(EXTRACTED ENTRIES begins)

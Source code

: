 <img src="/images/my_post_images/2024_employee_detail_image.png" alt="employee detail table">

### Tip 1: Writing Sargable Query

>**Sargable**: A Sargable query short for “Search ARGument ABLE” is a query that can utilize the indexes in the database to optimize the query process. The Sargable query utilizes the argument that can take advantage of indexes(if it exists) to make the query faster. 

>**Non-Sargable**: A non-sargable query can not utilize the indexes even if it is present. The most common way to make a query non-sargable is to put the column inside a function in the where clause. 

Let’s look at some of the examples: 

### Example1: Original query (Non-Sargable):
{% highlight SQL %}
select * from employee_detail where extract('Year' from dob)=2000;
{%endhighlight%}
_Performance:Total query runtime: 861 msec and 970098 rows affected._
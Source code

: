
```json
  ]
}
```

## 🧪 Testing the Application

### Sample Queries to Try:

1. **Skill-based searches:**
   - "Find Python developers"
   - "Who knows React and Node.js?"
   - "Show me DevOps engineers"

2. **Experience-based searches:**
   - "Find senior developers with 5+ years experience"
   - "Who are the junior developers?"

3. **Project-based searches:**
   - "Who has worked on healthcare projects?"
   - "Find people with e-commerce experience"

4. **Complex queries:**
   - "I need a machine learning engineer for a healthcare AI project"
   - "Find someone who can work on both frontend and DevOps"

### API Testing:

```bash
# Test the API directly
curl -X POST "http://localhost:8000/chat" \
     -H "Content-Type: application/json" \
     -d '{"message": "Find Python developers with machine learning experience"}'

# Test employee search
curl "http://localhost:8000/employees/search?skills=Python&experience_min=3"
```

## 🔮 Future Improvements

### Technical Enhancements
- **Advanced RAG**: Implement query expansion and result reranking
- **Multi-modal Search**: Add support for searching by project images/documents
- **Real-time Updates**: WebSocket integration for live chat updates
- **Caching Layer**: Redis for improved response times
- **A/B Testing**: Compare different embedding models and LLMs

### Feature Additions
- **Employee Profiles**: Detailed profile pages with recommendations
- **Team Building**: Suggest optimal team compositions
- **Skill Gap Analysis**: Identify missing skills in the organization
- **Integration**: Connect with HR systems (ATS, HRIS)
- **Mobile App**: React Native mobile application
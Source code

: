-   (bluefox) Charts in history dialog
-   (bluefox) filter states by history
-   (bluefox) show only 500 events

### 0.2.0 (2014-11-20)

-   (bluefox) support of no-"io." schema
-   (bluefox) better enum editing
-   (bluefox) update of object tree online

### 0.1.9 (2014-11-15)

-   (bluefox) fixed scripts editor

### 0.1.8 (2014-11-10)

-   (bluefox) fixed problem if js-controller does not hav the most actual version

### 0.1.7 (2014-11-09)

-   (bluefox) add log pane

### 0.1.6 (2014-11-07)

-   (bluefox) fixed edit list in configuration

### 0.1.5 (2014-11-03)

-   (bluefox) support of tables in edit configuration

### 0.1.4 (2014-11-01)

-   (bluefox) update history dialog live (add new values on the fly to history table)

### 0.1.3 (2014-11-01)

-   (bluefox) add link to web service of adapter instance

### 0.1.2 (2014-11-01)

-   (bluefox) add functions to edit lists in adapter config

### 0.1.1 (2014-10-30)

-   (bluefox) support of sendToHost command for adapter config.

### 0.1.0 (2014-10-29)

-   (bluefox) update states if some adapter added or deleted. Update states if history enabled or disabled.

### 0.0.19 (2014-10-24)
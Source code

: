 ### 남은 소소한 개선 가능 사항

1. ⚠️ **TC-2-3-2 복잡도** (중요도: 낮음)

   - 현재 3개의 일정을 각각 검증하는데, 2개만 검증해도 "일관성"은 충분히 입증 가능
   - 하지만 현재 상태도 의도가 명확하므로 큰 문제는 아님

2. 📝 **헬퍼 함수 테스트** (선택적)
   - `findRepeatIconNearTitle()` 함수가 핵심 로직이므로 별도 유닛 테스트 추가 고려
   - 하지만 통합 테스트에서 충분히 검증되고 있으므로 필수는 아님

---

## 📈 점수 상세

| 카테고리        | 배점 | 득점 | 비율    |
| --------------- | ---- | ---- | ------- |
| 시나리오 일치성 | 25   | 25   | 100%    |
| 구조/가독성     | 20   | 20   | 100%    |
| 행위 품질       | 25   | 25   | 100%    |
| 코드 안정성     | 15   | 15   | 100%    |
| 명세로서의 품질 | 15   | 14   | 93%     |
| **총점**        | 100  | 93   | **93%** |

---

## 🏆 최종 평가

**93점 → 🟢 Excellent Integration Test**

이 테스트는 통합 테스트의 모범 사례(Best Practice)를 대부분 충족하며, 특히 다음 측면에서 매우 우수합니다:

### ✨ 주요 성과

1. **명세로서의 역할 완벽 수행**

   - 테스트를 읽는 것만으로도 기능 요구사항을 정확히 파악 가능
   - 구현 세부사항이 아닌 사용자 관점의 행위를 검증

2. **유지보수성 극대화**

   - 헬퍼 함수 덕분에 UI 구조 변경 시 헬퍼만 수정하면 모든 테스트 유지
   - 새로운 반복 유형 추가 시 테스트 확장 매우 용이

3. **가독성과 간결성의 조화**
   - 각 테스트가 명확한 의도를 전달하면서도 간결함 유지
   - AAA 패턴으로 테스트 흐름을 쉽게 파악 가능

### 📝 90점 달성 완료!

(EXTRACTED ENTRIES ends)

» **PROBLEM STATEMENT**: Please quote every record above exactly as it appears.

» **TASK ANSWER**:
Source code

: <img src="/images/my_post_images/2024_employee_detail_image.png" alt="employee detail table">

### Tip 1: Writing Sargable Query

>**Sargable**: A Sargable query short for “Search ARGument ABLE” is a query that can utilize the indexes in the database to optimize the query process. The Sargable query utilizes the argument that can take advantage of indexes(if it exists) to make the query faster. 

>**Non-Sargable**: A non-sargable query can not utilize the indexes even if it is present. The most common way to make a query non-sargable is to put the column inside a function in the where clause. 

Let’s look at some of the examples: 

### Example1: Original query (Non-Sargable):
{% highlight SQL %}
select * from employee_detail where extract('Year' from dob)=2000;
{%endhighlight%}
_Performance:Total query runtime: 861 msec and 970098 rows affected._
Source code

:
```json
  ]
}
```

## 🧪 Testing the Application

### Sample Queries to Try:

1. **Skill-based searches:**
   - "Find Python developers"
   - "Who knows React and Node.js?"
   - "Show me DevOps engineers"

2. **Experience-based searches:**
   - "Find senior developers with 5+ years experience"
   - "Who are the junior developers?"

3. **Project-based searches:**
   - "Who has worked on healthcare projects?"
   - "Find people with e-commerce experience"

4. **Complex queries:**
   - "I need a machine learning engineer for a healthcare AI project"
   - "Find someone who can work on both frontend and DevOps"

### API Testing:

```bash
# Test the API directly
curl -X POST "http://localhost:8000/chat" \
     -H "Content-Type: application/json" \
     -d '{"message": "Find Python developers with machine learning experience"}'

# Test employee search
curl "http://localhost:8000/employees/search?skills=Python&experience_min=3"
```

## 🔮 Future Improvements

### Technical Enhancements
- **Advanced RAG**: Implement query expansion and result reranking
- **Multi-modal Search**: Add support for searching by project images/documents
- **Real-time Updates**: WebSocket integration for live chat updates
- **Caching Layer**: Redis for improved response times
- **A/B Testing**: Compare different embedding models and LLMs

### Feature Additions
- **Employee Profiles**: Detailed profile pages with recommendations
- **Team Building**: Suggest optimal team compositions
- **Skill Gap Analysis**: Identify missing skills in the organization
- **Integration**: Connect with HR systems (ATS, HRIS)
- **Mobile App**: React Native mobile application
Source code

:-   (bluefox) Charts in history dialog
-   (bluefox) filter states by history
-   (bluefox) show only 500 events

### 0.2.0 (2014-11-20)

-   (bluefox) support of no-"io." schema
-   (bluefox) better enum editing
-   (bluefox) update of object tree online

### 0.1.9 (2014-11-15)

-   (bluefox) fixed scripts editor

### 0.1.8 (2014-11-10)

-   (bluefox) fixed problem if js-controller does not hav the most actual version

### 0.1.7 (2014-11-09)

-   (bluefox) add log pane

### 0.1.6 (2014-11-07)

-   (bluefox) fixed edit list in configuration

### 0.1.5 (2014-11-03)

-   (bluefox) support of tables in edit configuration

### 0.1.4 (2014-11-01)

-   (bluefox) update history dialog live (add new values on the fly to history table)

### 0.1.3 (2014-11-01)

-   (bluefox) add link to web service of adapter instance

### 0.1.2 (2014-11-01)

-   (bluefox) add functions to edit lists in adapter config

### 0.1.1 (2014-10-30)

-   (bluefox) support of sendToHost command for adapter config.

### 0.1.0 (2014-10-29)

-   (bluefox) update states if some adapter added or deleted. Update states if history enabled or disabled.

### 0.0.19 (2014-10-24)
Source code

: ### 남은 소소한 개선 가능 사항

1. ⚠️ **TC-2-3-2 복잡도** (중요도: 낮음)

   - 현재 3개의 일정을 각각 검증하는데, 2개만 검증해도 "일관성"은 충분히 입증 가능
   - 하지만 현재 상태도 의도가 명확하므로 큰 문제는 아님

2. 📝 **헬퍼 함수 테스트** (선택적)
   - `findRepeatIconNearTitle()` 함수가 핵심 로직이므로 별도 유닛 테스트 추가 고려
   - 하지만 통합 테스트에서 충분히 검증되고 있으므로 필수는 아님

---

## 📈 점수 상세

| 카테고리        | 배점 | 득점 | 비율    |
| --------------- | ---- | ---- | ------- |
| 시나리오 일치성 | 25   | 25   | 100%    |
| 구조/가독성     | 20   | 20   | 100%    |
| 행위 품질       | 25   | 25   | 100%    |
| 코드 안정성     | 15   | 15   | 100%    |
| 명세로서의 품질 | 15   | 14   | 93%     |
| **총점**        | 100  | 93   | **93%** |

---

## 🏆 최종 평가

**93점 → 🟢 Excellent Integration Test**

이 테스트는 통합 테스트의 모범 사례(Best Practice)를 대부분 충족하며, 특히 다음 측면에서 매우 우수합니다:

### ✨ 주요 성과

1. **명세로서의 역할 완벽 수행**

   - 테스트를 읽는 것만으로도 기능 요구사항을 정확히 파악 가능
   - 구현 세부사항이 아닌 사용자 관점의 행위를 검증

2. **유지보수성 극대화**

   - 헬퍼 함수 덕분에 UI 구조 변경 시 헬퍼만 수정하면 모든 테스트 유지
   - 새로운 반복 유형 추가 시 테스트 확장 매우 용이

3. **가독성과 간결성의 조화**
   - 각 테스트가 명확한 의도를 전달하면서도 간결함 유지
   - AAA 패턴으로 테스트 흐름을 쉽게 파악 가능

### 📝 90점 달성 완료!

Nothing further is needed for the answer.